Technically, my role is to "support brokerage efforts and execute strategic marketing initiatives across Cincinnati, Dayton, Louisville, and Cleveland."
In reality, it is organized chaos.
Mondays usually start with a reset. I review everything that came in late Friday or over the weekend:
New marketing requests
Business development opportunities
Long-term projects that quietly rolled into another week
Priorities shift quickly. What felt urgent last week can be replaced within hours.
From there, it becomes a mix of meetings, checklists, and constant recalibration. Some days I am in Cincinnati, other days I am in Dayton giving the team in-person time, but every day requires adjusting in real time.
A Snapshot From This Week
Just this week, I:
Researched marketing strategies for distressed and receivership properties
Designed a new template for a Cleveland industrial report
Uploaded Affordable Housing newsletters to the website
Built an industrial services brochure for the Louisville team
Redesigned a prospecting template for Cleveland
Created a site matrix for Dayton
Developed an activity report template highlighting marketing efforts, prospects, and comps
Started a new multifamily report template
Updated website content with recent media mentions
Helped create and send out the Cincinnati multifamily newsletter
Designed an 11x17 BOV placemat
And that does not include answering questions, troubleshooting issues, or stepping in wherever needed.
This is not a brag. It is just the reality.
Marketing, especially in commercial real estate, is not one lane. It is all of them.
The Part People Do Not See
The in-between moments never make the list, but they are constant:
Quick questions that turn into 30 minute conversations
Small edits that become full redesigns
Last minute collaborations to pull something together quickly
And honestly, some of the best parts of the job happen here.

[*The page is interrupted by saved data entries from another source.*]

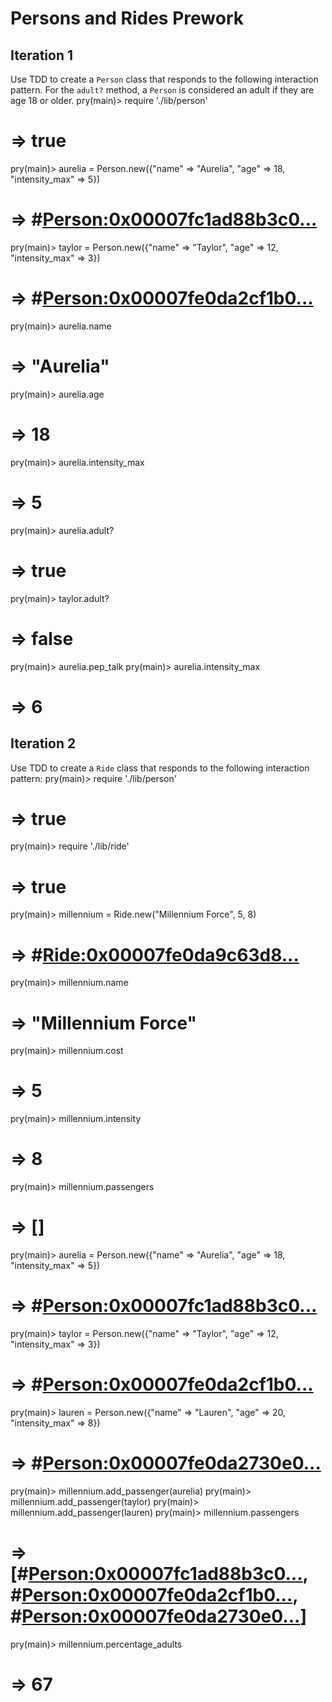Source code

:# Persons and Rides Prework
## Iteration 1
Use TDD to create a `Person` class that responds to the following interaction pattern. For the `adult?` method, a `Person` is considered an adult if they are age 18 or older.
pry(main)> require './lib/person'
# => true
pry(main)> aurelia = Person.new({"name" => "Aurelia", "age" => 18, "intensity_max" => 5})    
# => #<Person:0x00007fc1ad88b3c0...>
pry(main)> taylor = Person.new({"name" => "Taylor", "age" => 12, "intensity_max" => 3})    
# => #<Person:0x00007fe0da2cf1b0...>
pry(main)> aurelia.name
# => "Aurelia"
pry(main)> aurelia.age
# => 18
pry(main)> aurelia.intensity_max
# => 5
pry(main)> aurelia.adult?
# => true
pry(main)> taylor.adult?
# => false
pry(main)> aurelia.pep_talk
pry(main)> aurelia.intensity_max  
# => 6
## Iteration 2
Use TDD to create a `Ride` class that responds to the following interaction pattern:
pry(main)> require './lib/person'
# => true
pry(main)> require './lib/ride'
# => true
pry(main)> millennium = Ride.new("Millennium Force", 5, 8)
# => #<Ride:0x00007fe0da9c63d8...>
pry(main)> millennium.name
# => "Millennium Force"
pry(main)> millennium.cost
# => 5
pry(main)> millennium.intensity
# => 8
pry(main)> millennium.passengers
# => []
pry(main)> aurelia = Person.new({"name" => "Aurelia", "age" => 18, "intensity_max" => 5})    
# => #<Person:0x00007fc1ad88b3c0...>
pry(main)> taylor = Person.new({"name" => "Taylor", "age" => 12, "intensity_max" => 3})    
# => #<Person:0x00007fe0da2cf1b0...>
pry(main)> lauren = Person.new({"name" => "Lauren", "age" => 20, "intensity_max" => 8})    
# => #<Person:0x00007fe0da2730e0...>
pry(main)> millennium.add_passenger(aurelia)
pry(main)> millennium.add_passenger(taylor)
pry(main)> millennium.add_passenger(lauren)
pry(main)> millennium.passengers
# => [#<Person:0x00007fc1ad88b3c0...>, #<Person:0x00007fe0da2cf1b0...>, #<Person:0x00007fe0da2730e0...>]
pry(main)> millennium.percentage_adults
# => 67
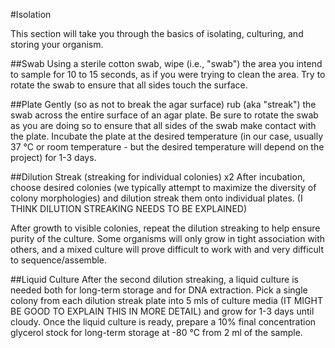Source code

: #Isolation

This section will take you through the basics of isolating, culturing, and storing your organism.

##Swab
Using a sterile cotton swab, wipe (i.e., "swab") the area you intend to sample for 10 to 15 seconds, as if you were trying to clean the area. Try to rotate the swab to ensure that all sides touch the surface. 

##Plate
Gently (so as not to break the agar surface) rub (aka "streak") the swab across the entire surface of an agar plate. Be sure to rotate the swab as you are doing so to ensure that all sides of the swab make contact with the plate. Incubate the plate at the desired temperature (in our case, usually 37 °C or room temperature - but the desired temperature will depend on the project) for 1-3 days.

##Dilution Streak (streaking for individual colonies) x2
After incubation, choose desired colonies (we typically attempt to maximize the diversity of colony morphologies) and dilution streak them onto individual plates. (I THINK DILUTION STREAKING NEEDS TO BE EXPLAINED)

After growth to visible colonies, repeat the dilution streaking to help ensure purity of the culture.  Some organisms will only grow in tight association with others, and a mixed culture will prove difficult to work with and very difficult to sequence/assemble. 

##Liquid Culture
After the second dilution streaking, a liquid culture is needed both for long-term storage and for DNA extraction. Pick a single colony from each dilution streak plate into 5 mls of culture media (IT MIGHT BE GOOD TO EXPLAIN THIS IN MORE DETAIL) and grow for 1-3 days until cloudy. Once the liquid culture is ready, prepare a 10% final concentration glycerol stock for long-term storage at -80 °C from 2 ml of the sample.

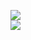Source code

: [![](https://img.shields.io/badge/Made%20With-Github%20Spray-lightgrey.svg?style=for-the-badge&logo=github)](https://github.com/Annihil/github-spray#11765)  
[![](https://i.imgur.com/2DrTn0Z.gif)](https://github.com/Annihil/github-spray)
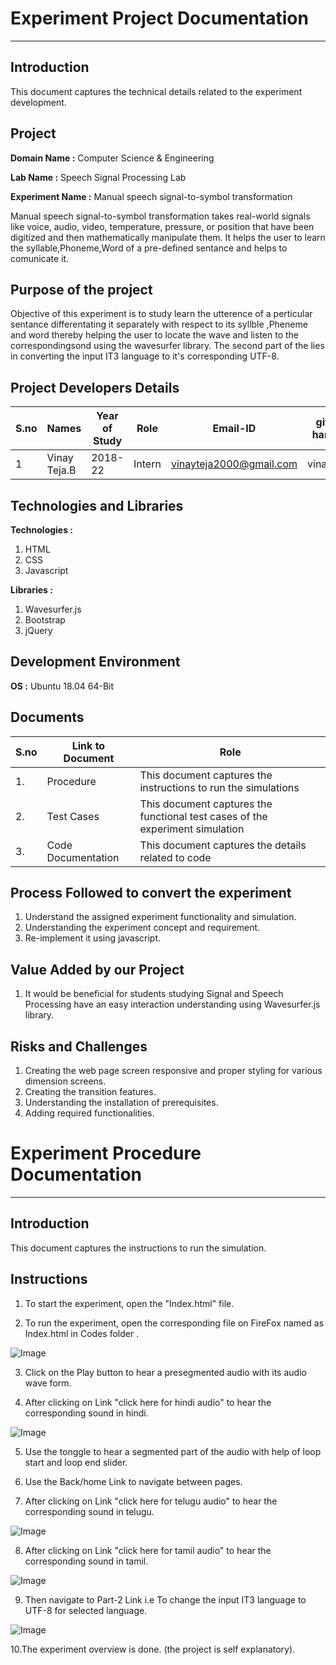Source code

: # Experiment Project Documentation
---
## Introduction
This  document captures the technical details related to the experiment development.

## Project
**Domain Name :** Computer Science & Engineering

**Lab Name :** Speech Signal Processing Lab

**Experiment Name :** Manual speech signal-to-symbol transformation

Manual speech signal-to-symbol transformation takes real-world signals like voice, audio, video, temperature, pressure, or position that have been digitized and then mathematically manipulate them. It helps the user to learn the syllable,Phoneme,Word of a pre-defined sentance and helps to comunicate it. 


## Purpose of the project
Objective of this experiment is to study learn the utterence of a perticular sentance differentating it separately with respect to its syllble ,Pheneme and word thereby helping the user to locate the wave and listen to the correspondingsond using the wavesurfer library. The second part of the lies in converting the input IT3 language to it's corresponding UTF-8.  


## Project Developers Details
| S.no | Names | Year of Study | Role | Email-ID | github handles |
| ---  |---    |---            |---   | ---      |  ---           |
| 1    | Vinay Teja.B | 2018-22 | Intern| vinayteja2000@gmail.com | vinaytejab |

## Technologies and Libraries
**Technologies :**
  1. HTML
  2. CSS
  3. Javascript

**Libraries :**
  1. Wavesurfer.js
  2. Bootstrap
  3. jQuery

## Development Environment
**OS :** Ubuntu 18.04 64-Bit

## Documents
| S.no | Link to Document | Role |
| ---  |---    |---            |
| 1. | Procedure | This document captures the instructions to run the simulations |
| 2. | Test Cases | This document captures the functional test cases of the experiment simulation |
| 3. | Code Documentation | This document captures the  details related to code |

## Process Followed to convert the experiment
1. Understand the assigned experiment functionality and simulation.
2. Understanding the experiment concept and requirement.
3. Re-implement it using javascript.

## Value Added by our Project
1. It would be beneficial for students studying Signal and Speech Processing have an easy interaction understanding using Wavesurfer.js library.

## Risks and Challenges
1. Creating the web page screen responsive and proper styling for various dimension screens.
2. Creating the transition features.
3. Understanding the installation of prerequisites.
4. Adding required functionalities.

# Experiment Procedure Documentation
---
## Introduction
This document captures the instructions to run the simulation.

## Instructions
1. To start the experiment, open the "Index.html" file.

2. To run the experiment, open the corresponding file on FireFox named as Index.html in Codes folder .

![Image](Codes/img/part1.png)

3. Click on the Play button to hear a presegmented audio with its audio wave form.

4. After clicking on Link "click here for hindi audio" to hear the corresponding sound in hindi.

![Image](Codes/img/hindi.png)

5. Use the tonggle to hear a segmented part of the audio with help of loop start and loop end slider.

6. Use the Back/home Link to navigate between pages.

7. After clicking on Link "click here for telugu audio" to hear the corresponding sound in telugu.

![Image](Codes/img/telugu.png)

8. After clicking on Link "click here for tamil audio" to hear the corresponding sound in tamil.

![Image](Codes/img/tamil.png)

9. Then navigate to Part-2 Link i.e To change the input IT3 language to UTF-8 for selected language.

![Image](Codes/img/part2.png)

10.The experiment overview is done.
  (the project is self explanatory).
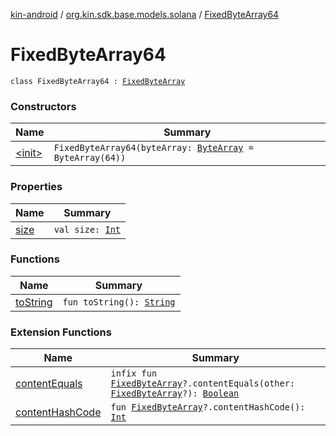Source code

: [kin-android](../../index.md) / [org.kin.sdk.base.models.solana](../index.md) / [FixedByteArray64](./index.md)

# FixedByteArray64

`class FixedByteArray64 : `[`FixedByteArray`](../-fixed-byte-array/index.md)

### Constructors

| Name | Summary |
|---|---|
| [&lt;init&gt;](-init-.md) | `FixedByteArray64(byteArray: `[`ByteArray`](https://kotlinlang.org/api/latest/jvm/stdlib/kotlin/-byte-array/index.html)` = ByteArray(64))` |

### Properties

| Name | Summary |
|---|---|
| [size](size.md) | `val size: `[`Int`](https://kotlinlang.org/api/latest/jvm/stdlib/kotlin/-int/index.html) |

### Functions

| Name | Summary |
|---|---|
| [toString](to-string.md) | `fun toString(): `[`String`](https://kotlinlang.org/api/latest/jvm/stdlib/kotlin/-string/index.html) |

### Extension Functions

| Name | Summary |
|---|---|
| [contentEquals](../content-equals.md) | `infix fun `[`FixedByteArray`](../-fixed-byte-array/index.md)`?.contentEquals(other: `[`FixedByteArray`](../-fixed-byte-array/index.md)`?): `[`Boolean`](https://kotlinlang.org/api/latest/jvm/stdlib/kotlin/-boolean/index.html) |
| [contentHashCode](../content-hash-code.md) | `fun `[`FixedByteArray`](../-fixed-byte-array/index.md)`?.contentHashCode(): `[`Int`](https://kotlinlang.org/api/latest/jvm/stdlib/kotlin/-int/index.html) |
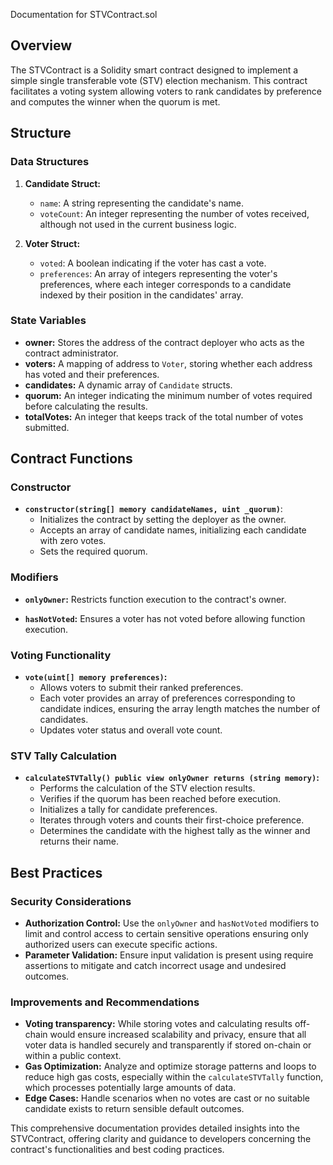 Documentation for STVContract.sol

## Overview

The STVContract is a Solidity smart contract designed to implement a simple single transferable vote (STV) election mechanism. This contract facilitates a voting system allowing voters to rank candidates by preference and computes the winner when the quorum is met.

## Structure

### Data Structures

1. **Candidate Struct:**
   
   - `name`: A string representing the candidate's name.
   - `voteCount`: An integer representing the number of votes received, although not used in the current business logic.

2. **Voter Struct:**
   
   - `voted`: A boolean indicating if the voter has cast a vote.
   - `preferences`: An array of integers representing the voter's preferences, where each integer corresponds to a candidate indexed by their position in the candidates' array.

### State Variables

- **owner:** Stores the address of the contract deployer who acts as the contract administrator.
- **voters:** A mapping of address to `Voter`, storing whether each address has voted and their preferences.
- **candidates:** A dynamic array of `Candidate` structs.
- **quorum:** An integer indicating the minimum number of votes required before calculating the results.
- **totalVotes:** An integer that keeps track of the total number of votes submitted.

## Contract Functions

### Constructor

- **`constructor(string[] memory candidateNames, uint _quorum)`**:
  - Initializes the contract by setting the deployer as the owner.
  - Accepts an array of candidate names, initializing each candidate with zero votes.
  - Sets the required quorum.

### Modifiers

- **`onlyOwner`:** Restricts function execution to the contract's owner.

- **`hasNotVoted`:** Ensures a voter has not voted before allowing function execution.

### Voting Functionality

- **`vote(uint[] memory preferences)`:**
  - Allows voters to submit their ranked preferences.
  - Each voter provides an array of preferences corresponding to candidate indices, ensuring the array length matches the number of candidates.
  - Updates voter status and overall vote count.

### STV Tally Calculation

- **`calculateSTVTally() public view onlyOwner returns (string memory)`:**
  - Performs the calculation of the STV election results.
  - Verifies if the quorum has been reached before execution.
  - Initializes a tally for candidate preferences.
  - Iterates through voters and counts their first-choice preference.
  - Determines the candidate with the highest tally as the winner and returns their name.

## Best Practices

### Security Considerations

- **Authorization Control:** Use the `onlyOwner` and `hasNotVoted` modifiers to limit and control access to certain sensitive operations ensuring only authorized users can execute specific actions.
- **Parameter Validation:** Ensure input validation is present using require assertions to mitigate and catch incorrect usage and undesired outcomes.

### Improvements and Recommendations

- **Voting transparency:** While storing votes and calculating results off-chain would ensure increased scalability and privacy, ensure that all voter data is handled securely and transparently if stored on-chain or within a public context.
- **Gas Optimization:** Analyze and optimize storage patterns and loops to reduce high gas costs, especially within the `calculateSTVTally` function, which processes potentially large amounts of data.
- **Edge Cases:** Handle scenarios when no votes are cast or no suitable candidate exists to return sensible default outcomes.

This comprehensive documentation provides detailed insights into the STVContract, offering clarity and guidance to developers concerning the contract's functionalities and best coding practices.

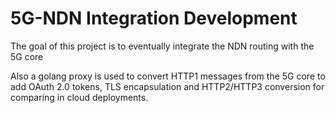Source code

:# 5G-NDN Integration Development 

The goal of this project is to eventually integrate the NDN routing with the 5G core

Also a golang proxy is used to convert HTTP1 messages from the 5G core to add OAuth 2.0 tokens, TLS encapsulation and HTTP2/HTTP3 conversion for comparing in cloud deployments.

What Marketing Really Means
It means being fluent in a lot of things at once.
Designing in Adobe.
Building presentations in PowerPoint.
Formatting documents in Word, which usually looks like clicking around until it works.
Managing email campaigns, social media, and website updates.
Understanding SEO and now AI optimization.
Learning and training on 15 to 20 different platforms at any given time.
It also means understanding workflows, prioritization, and how to support teams that are constantly moving.
While tools may be labeled user-friendly, but more often than not, marketing becomes the translator, the problem solver, and the one making it all actually work.
What People Get Wrong
Marketing is often seen as a support function... The team that makes things look good at the end.
But in reality, we sit much closer to the middle of everything.
We see the deals before they happen.
We understand the strategy behind the pursuit.
We help shape how opportunities are positioned, communicated, and ultimately won.
We are part creative, part operational, part strategic.
And a lot of the time, we are the connective tissue that keeps everything moving forward.
What I Have Learned
Commercial real estate marketing is not just about creating materials. It is about being adaptable, detail-oriented, and solutions-focused at all times.
It is fast-paced, unpredictable, and rarely perfect.
But that is also what makes it interesting.
If you work in this space, you probably already get it.
And if you do not, just know there is a lot more happening behind the scenes than “marketing” might suggest... I promise you we don't have magic wands.